PROBLEM TO SOLVE: Every line below that holds the word "interactive" must be listed.
INFORMATION SUPPLIED section start
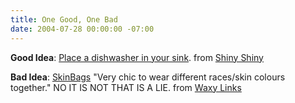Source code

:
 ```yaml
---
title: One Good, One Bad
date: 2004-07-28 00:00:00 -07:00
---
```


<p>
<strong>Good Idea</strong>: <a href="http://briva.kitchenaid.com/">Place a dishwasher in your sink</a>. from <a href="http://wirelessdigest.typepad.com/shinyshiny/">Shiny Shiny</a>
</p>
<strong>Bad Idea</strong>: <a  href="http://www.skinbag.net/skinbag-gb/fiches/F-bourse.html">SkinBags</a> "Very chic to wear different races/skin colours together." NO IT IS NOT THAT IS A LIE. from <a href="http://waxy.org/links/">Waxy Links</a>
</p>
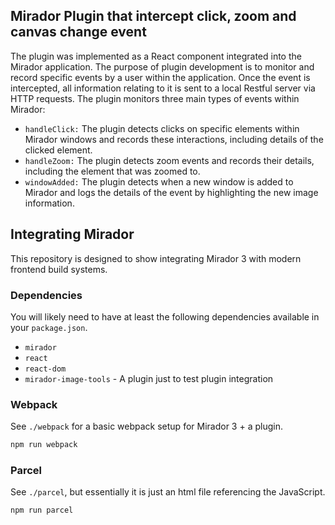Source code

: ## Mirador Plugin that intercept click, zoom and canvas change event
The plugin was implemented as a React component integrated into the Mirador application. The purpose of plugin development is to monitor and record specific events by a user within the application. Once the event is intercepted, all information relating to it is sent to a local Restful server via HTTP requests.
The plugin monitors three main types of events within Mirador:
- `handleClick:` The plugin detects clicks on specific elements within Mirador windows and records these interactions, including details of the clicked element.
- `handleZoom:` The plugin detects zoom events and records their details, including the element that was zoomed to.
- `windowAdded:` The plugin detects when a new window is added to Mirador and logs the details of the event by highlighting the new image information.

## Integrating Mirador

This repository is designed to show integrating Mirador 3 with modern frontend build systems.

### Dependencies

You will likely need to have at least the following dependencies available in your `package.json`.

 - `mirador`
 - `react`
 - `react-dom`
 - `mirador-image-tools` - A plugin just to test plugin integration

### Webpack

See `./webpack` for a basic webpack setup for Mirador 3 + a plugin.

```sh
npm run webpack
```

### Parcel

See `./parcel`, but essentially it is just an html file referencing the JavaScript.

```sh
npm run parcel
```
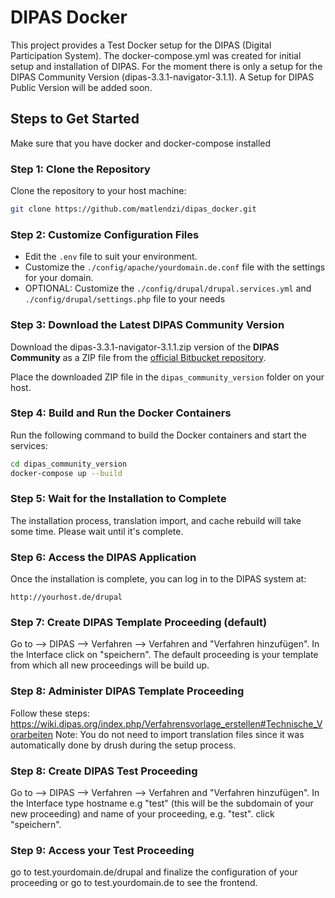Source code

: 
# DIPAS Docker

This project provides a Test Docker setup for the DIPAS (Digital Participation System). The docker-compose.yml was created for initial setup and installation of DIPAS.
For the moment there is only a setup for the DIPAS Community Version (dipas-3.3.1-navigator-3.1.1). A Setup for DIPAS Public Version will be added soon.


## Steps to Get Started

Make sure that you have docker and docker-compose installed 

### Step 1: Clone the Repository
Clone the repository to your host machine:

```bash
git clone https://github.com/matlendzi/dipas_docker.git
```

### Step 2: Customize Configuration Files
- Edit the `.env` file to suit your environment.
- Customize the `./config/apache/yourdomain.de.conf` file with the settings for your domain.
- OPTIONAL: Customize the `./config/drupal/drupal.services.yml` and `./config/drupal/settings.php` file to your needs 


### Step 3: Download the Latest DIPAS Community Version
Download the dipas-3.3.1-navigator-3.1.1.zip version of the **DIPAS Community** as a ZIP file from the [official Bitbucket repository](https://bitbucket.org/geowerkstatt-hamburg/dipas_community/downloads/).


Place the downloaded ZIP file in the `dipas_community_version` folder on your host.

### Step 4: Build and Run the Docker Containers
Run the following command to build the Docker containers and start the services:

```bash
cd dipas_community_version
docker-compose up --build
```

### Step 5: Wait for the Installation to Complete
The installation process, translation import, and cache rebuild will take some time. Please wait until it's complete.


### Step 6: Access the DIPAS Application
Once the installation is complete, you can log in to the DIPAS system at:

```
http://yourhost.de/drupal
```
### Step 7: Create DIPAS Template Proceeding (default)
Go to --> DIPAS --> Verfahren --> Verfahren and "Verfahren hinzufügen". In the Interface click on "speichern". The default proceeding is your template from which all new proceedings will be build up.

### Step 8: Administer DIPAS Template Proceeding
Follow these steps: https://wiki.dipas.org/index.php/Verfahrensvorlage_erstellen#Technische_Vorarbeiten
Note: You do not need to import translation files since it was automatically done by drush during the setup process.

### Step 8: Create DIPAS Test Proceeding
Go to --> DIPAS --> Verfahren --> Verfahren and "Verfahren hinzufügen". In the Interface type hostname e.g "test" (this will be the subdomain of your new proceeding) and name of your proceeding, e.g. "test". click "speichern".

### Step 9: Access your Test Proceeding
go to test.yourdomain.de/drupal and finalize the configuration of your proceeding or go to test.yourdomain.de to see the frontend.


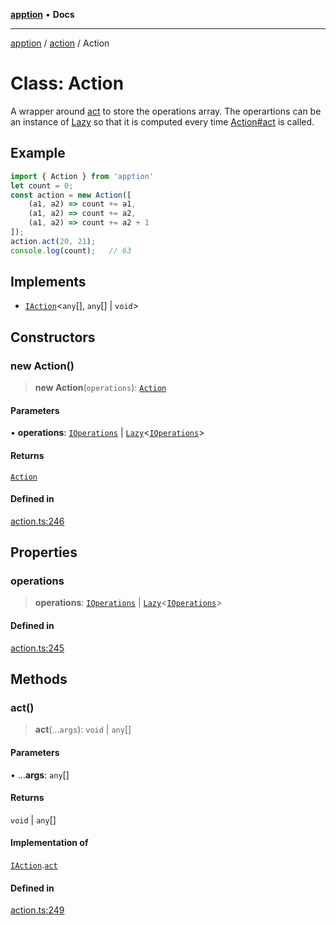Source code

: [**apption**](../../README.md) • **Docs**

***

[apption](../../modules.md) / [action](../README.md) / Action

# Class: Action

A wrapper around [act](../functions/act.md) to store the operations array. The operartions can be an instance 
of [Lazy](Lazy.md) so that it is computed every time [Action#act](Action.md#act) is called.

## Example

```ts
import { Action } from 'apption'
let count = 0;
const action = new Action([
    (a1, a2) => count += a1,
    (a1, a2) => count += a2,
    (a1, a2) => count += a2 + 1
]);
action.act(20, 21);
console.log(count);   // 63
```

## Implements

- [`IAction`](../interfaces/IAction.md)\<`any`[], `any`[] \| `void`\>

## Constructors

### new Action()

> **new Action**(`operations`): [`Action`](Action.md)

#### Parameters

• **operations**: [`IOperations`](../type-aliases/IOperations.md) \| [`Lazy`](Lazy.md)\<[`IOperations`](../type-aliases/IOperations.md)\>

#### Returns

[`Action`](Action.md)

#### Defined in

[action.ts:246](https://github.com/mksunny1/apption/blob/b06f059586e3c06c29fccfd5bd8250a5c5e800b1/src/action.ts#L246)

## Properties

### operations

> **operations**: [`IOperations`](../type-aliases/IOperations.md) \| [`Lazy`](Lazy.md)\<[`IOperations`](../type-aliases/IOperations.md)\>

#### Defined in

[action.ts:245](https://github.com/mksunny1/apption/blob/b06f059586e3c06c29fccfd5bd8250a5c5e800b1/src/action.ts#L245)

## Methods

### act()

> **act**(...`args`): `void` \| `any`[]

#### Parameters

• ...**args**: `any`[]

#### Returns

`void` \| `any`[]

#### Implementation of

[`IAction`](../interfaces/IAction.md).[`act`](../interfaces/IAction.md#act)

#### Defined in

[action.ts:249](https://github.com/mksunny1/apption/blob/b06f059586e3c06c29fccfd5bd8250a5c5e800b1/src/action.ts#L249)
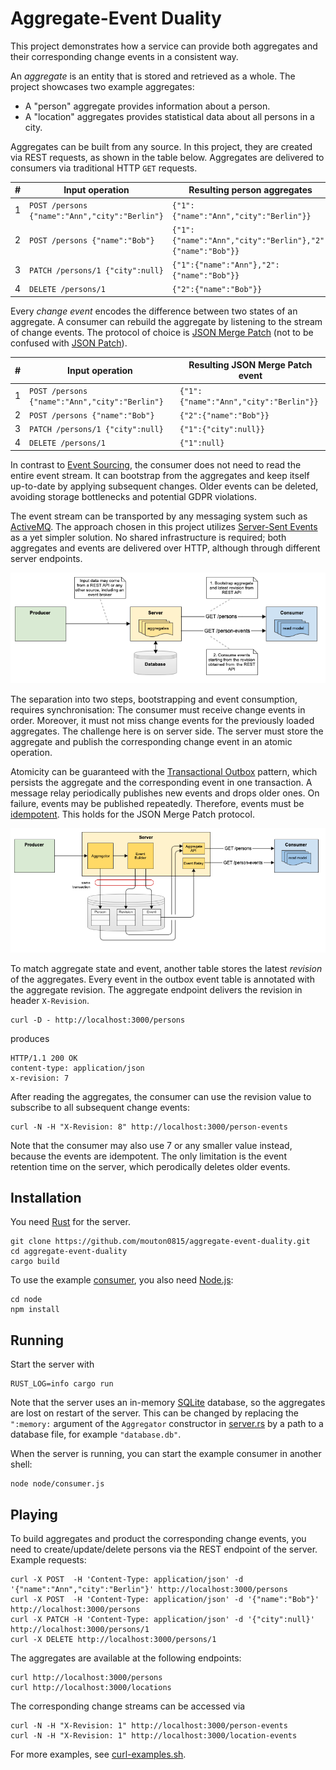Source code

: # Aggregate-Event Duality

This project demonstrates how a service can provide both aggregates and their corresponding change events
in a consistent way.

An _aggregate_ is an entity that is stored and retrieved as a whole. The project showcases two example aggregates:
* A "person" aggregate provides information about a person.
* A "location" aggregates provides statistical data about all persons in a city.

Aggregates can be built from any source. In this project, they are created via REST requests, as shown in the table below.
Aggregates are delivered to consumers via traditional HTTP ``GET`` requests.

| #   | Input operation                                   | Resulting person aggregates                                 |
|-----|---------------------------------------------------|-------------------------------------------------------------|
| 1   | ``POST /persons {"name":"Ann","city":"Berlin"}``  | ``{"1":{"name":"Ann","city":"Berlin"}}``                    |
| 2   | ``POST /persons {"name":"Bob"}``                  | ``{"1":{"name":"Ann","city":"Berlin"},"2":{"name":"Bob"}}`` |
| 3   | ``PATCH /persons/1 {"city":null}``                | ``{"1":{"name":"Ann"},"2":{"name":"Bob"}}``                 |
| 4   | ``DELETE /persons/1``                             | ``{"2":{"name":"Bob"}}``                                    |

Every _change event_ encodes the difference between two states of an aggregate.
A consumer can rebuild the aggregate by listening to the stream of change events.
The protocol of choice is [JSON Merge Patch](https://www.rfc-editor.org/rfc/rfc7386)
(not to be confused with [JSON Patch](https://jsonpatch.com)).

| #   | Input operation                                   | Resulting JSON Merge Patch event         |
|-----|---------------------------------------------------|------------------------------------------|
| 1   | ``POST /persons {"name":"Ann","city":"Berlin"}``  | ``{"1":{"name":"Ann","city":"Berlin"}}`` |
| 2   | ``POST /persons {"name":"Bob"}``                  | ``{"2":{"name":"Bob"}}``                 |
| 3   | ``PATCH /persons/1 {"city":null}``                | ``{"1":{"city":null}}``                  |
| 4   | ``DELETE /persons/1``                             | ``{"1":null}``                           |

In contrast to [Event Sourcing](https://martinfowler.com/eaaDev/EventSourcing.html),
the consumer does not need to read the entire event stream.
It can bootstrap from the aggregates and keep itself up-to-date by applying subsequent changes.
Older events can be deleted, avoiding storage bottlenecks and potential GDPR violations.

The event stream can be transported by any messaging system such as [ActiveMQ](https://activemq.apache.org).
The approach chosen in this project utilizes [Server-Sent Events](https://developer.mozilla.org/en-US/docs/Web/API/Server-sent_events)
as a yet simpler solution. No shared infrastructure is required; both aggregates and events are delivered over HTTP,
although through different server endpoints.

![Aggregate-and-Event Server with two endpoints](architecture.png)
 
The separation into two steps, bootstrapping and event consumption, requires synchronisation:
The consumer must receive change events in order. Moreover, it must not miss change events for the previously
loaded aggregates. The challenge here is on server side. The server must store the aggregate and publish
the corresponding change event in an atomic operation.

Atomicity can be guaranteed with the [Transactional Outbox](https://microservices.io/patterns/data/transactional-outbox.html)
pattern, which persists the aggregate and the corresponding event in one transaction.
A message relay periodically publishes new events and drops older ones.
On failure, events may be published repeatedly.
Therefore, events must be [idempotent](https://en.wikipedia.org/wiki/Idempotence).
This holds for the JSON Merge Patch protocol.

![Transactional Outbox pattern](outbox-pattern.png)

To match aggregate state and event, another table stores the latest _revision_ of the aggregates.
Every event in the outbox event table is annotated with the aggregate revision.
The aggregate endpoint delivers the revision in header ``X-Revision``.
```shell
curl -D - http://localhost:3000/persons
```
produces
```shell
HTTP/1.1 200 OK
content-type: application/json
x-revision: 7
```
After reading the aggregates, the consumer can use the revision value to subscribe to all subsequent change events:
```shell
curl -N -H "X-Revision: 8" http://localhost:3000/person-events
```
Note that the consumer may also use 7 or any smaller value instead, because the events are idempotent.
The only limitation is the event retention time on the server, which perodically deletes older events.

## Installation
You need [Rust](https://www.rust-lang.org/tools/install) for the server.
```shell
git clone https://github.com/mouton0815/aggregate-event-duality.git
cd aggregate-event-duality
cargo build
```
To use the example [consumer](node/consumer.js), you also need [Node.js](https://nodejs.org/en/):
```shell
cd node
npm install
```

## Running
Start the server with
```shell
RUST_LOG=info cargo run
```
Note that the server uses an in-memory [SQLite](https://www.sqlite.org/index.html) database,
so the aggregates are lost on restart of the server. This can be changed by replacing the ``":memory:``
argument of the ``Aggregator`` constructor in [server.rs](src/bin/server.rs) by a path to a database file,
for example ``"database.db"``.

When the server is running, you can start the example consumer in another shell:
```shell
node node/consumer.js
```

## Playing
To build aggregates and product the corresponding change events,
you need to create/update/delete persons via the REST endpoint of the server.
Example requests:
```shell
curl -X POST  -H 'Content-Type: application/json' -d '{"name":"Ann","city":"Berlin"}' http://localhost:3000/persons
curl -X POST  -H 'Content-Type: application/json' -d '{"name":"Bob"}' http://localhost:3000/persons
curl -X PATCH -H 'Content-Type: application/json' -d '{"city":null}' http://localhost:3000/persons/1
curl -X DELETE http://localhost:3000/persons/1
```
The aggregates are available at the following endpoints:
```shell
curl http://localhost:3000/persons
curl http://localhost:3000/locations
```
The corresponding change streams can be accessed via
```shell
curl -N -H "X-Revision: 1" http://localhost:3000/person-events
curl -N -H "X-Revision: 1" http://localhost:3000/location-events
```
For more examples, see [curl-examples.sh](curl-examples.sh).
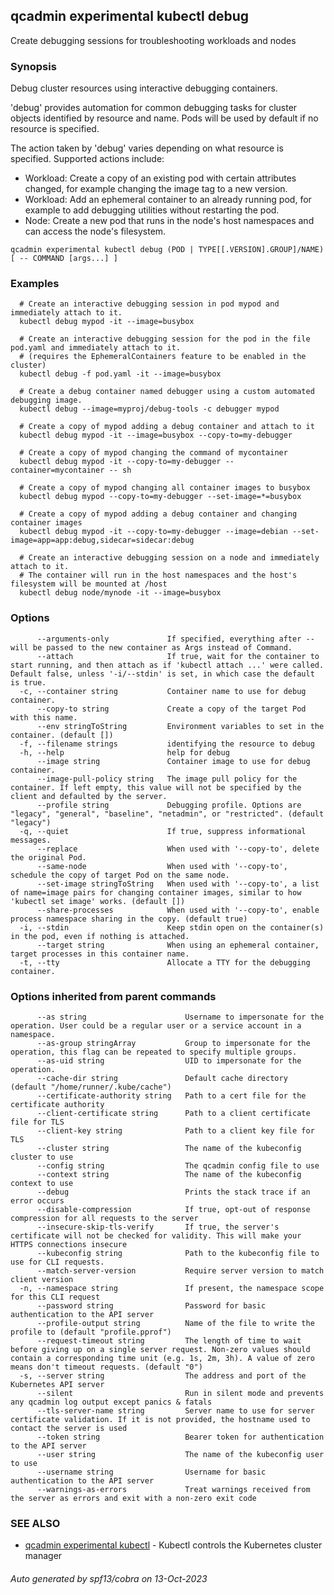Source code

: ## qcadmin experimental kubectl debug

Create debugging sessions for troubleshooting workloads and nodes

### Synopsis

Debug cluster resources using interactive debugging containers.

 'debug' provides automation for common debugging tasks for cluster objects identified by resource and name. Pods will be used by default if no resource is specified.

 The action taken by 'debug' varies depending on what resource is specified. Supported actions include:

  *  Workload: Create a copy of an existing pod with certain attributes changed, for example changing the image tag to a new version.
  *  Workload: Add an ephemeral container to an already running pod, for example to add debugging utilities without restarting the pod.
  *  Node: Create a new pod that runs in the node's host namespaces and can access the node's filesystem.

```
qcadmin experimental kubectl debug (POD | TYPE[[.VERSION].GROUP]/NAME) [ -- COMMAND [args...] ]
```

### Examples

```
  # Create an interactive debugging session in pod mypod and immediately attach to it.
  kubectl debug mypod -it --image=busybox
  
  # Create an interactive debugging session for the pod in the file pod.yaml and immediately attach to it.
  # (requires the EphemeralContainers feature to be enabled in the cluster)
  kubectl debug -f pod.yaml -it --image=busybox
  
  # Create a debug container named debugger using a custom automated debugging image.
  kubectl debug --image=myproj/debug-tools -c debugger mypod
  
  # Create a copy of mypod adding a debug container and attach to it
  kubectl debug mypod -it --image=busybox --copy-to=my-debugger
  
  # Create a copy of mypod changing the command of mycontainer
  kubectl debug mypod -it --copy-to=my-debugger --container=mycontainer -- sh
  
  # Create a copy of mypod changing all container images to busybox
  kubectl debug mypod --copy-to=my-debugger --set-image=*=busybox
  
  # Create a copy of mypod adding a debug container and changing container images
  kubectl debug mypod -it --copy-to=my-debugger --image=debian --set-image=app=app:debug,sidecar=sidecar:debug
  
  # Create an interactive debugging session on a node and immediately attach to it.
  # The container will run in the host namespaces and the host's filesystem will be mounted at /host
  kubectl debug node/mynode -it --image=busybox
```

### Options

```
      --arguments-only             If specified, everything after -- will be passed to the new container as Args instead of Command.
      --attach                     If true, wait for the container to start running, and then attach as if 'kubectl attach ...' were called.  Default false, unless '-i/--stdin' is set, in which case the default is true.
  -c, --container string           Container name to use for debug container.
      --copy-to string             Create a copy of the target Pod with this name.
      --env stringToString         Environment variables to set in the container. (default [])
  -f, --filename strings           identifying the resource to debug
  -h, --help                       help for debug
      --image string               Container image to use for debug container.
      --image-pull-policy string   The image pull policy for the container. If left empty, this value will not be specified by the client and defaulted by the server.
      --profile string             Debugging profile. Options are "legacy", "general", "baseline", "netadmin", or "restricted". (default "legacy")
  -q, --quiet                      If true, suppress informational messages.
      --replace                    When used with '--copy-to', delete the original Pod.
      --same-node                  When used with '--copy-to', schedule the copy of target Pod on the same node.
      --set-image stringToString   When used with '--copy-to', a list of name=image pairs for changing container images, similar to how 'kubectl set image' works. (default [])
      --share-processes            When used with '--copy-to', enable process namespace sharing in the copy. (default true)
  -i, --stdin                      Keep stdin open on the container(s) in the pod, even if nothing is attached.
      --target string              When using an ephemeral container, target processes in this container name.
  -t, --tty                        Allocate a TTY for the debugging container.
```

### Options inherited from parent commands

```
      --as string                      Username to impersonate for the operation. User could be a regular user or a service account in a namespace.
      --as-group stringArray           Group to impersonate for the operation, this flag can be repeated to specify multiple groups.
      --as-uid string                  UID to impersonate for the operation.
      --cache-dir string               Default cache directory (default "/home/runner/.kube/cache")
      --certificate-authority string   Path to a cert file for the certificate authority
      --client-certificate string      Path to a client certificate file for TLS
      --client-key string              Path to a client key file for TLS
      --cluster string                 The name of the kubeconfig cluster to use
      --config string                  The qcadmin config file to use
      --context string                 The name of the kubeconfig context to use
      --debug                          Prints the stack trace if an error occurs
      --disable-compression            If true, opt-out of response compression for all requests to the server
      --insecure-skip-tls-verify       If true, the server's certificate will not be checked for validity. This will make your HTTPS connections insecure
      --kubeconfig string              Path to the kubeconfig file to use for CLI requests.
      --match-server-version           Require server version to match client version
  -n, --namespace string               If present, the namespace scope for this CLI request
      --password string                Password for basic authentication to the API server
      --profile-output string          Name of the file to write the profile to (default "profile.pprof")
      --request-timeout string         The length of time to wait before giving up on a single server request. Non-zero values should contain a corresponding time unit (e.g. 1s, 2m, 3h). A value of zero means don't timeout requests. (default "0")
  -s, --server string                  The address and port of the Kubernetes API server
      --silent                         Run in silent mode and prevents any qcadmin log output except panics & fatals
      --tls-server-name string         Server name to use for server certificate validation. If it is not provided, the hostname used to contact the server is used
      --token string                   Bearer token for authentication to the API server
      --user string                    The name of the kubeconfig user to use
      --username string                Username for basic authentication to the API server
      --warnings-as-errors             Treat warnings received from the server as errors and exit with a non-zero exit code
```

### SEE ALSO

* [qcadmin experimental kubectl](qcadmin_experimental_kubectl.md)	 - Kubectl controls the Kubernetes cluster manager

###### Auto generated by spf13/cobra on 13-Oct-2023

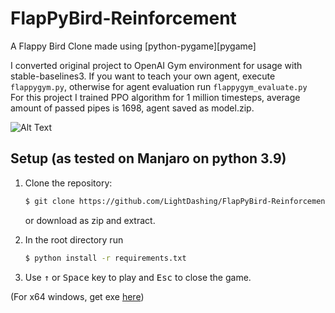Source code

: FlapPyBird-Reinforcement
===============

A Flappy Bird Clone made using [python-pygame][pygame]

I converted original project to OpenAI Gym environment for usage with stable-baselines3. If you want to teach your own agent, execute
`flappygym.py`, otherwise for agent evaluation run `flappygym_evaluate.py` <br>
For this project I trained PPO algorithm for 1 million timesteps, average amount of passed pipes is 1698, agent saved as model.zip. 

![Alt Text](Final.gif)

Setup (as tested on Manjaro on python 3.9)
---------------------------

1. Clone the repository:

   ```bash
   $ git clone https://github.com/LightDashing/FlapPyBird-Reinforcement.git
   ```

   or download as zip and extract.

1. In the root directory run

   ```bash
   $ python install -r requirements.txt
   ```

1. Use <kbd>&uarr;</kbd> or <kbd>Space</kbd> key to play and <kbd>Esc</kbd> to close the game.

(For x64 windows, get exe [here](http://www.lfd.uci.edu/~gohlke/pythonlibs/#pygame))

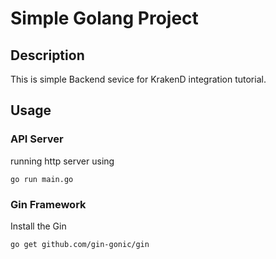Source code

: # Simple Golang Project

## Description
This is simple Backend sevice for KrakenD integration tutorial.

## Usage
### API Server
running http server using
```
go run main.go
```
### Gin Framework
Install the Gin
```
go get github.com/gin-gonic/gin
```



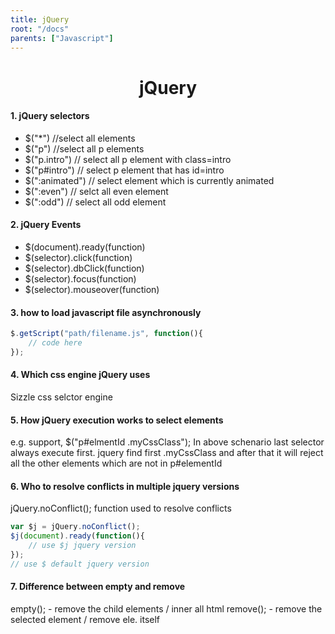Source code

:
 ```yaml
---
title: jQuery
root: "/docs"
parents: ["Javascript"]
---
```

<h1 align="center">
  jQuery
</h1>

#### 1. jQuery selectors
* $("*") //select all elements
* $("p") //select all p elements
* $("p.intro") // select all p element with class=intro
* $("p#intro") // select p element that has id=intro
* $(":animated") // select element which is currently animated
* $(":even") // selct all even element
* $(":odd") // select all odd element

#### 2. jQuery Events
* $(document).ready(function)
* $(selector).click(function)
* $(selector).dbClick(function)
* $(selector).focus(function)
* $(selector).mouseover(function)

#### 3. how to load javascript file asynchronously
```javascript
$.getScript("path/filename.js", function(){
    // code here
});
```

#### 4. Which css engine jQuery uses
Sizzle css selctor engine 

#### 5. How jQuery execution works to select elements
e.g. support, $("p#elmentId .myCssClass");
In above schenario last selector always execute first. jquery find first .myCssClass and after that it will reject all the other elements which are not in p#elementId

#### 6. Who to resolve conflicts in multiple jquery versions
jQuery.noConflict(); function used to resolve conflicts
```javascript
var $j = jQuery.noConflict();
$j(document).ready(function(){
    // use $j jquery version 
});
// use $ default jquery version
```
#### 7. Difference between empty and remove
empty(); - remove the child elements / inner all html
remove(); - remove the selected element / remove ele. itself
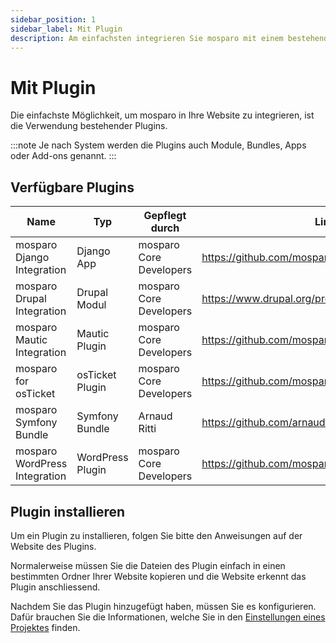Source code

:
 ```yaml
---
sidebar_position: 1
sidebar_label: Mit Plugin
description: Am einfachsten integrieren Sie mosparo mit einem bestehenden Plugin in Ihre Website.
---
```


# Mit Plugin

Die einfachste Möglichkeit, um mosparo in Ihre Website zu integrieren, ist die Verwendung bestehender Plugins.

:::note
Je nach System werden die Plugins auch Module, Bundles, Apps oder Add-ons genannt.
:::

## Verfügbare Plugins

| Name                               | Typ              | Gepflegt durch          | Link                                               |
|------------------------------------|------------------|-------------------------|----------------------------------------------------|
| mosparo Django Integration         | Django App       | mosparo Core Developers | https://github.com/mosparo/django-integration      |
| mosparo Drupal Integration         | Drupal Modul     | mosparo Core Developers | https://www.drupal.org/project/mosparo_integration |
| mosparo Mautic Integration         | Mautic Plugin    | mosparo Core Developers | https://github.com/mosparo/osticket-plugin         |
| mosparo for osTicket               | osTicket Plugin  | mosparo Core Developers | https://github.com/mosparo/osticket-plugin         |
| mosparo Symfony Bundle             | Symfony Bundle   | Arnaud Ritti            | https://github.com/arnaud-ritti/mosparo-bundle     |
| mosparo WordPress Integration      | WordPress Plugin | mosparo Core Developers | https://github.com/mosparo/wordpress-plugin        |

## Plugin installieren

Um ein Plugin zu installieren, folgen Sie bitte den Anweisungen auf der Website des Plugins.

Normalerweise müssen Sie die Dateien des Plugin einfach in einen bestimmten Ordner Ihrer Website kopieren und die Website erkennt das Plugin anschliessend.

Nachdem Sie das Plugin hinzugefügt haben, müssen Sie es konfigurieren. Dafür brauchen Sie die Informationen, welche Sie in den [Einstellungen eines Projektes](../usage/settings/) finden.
INFORMATION SUPPLIED section end
PROBLEM SOLUTION:
Debug cluster resources using interactive debugging containers.
  # Create an interactive debugging session in pod mypod and immediately attach to it.
  # Create an interactive debugging session for the pod in the file pod.yaml and immediately attach to it.
  # Create an interactive debugging session on a node and immediately attach to it.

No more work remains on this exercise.